> [Directions]
Please retype only the lines below that run from the one containing "## Nearly Missed Me Application" through the last line, both included, without altering a word.

┌─ Information supplied

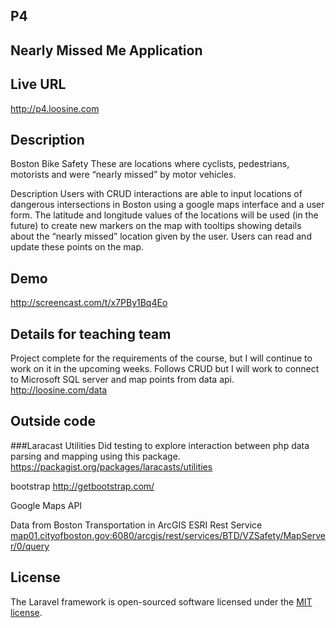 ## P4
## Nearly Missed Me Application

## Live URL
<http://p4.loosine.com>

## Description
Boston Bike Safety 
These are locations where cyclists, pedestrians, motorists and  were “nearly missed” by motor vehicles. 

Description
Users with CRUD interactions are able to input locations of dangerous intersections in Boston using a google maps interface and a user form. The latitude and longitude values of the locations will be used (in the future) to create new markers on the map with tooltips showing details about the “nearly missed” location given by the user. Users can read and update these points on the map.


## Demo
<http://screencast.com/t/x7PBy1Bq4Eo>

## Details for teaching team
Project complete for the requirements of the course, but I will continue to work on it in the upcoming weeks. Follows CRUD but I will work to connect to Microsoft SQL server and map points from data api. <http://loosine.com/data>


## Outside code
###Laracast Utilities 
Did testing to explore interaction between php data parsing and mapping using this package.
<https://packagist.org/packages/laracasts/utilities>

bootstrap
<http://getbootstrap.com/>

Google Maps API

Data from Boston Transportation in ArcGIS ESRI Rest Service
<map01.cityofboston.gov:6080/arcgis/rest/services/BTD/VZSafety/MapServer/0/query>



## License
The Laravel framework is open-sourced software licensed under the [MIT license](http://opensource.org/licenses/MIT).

└─

> [Task result]
## Nearly Missed Me Application

## Live URL
<http://p4.loosine.com>

## Description
Boston Bike Safety 
These are locations where cyclists, pedestrians, motorists and  were “nearly missed” by motor vehicles. 

Description
Users with CRUD interactions are able to input locations of dangerous intersections in Boston using a google maps interface and a user form. The latitude and longitude values of the locations will be used (in the future) to create new markers on the map with tooltips showing details about the “nearly missed” location given by the user. Users can read and update these points on the map.


## Demo
<http://screencast.com/t/x7PBy1Bq4Eo>

## Details for teaching team
Project complete for the requirements of the course, but I will continue to work on it in the upcoming weeks. Follows CRUD but I will work to connect to Microsoft SQL server and map points from data api. <http://loosine.com/data>


## Outside code
###Laracast Utilities 
Did testing to explore interaction between php data parsing and mapping using this package.
<https://packagist.org/packages/laracasts/utilities>

bootstrap
<http://getbootstrap.com/>

Google Maps API

Data from Boston Transportation in ArcGIS ESRI Rest Service
<map01.cityofboston.gov:6080/arcgis/rest/services/BTD/VZSafety/MapServer/0/query>



## License
The Laravel framework is open-sourced software licensed under the [MIT license](http://opensource.org/licenses/MIT).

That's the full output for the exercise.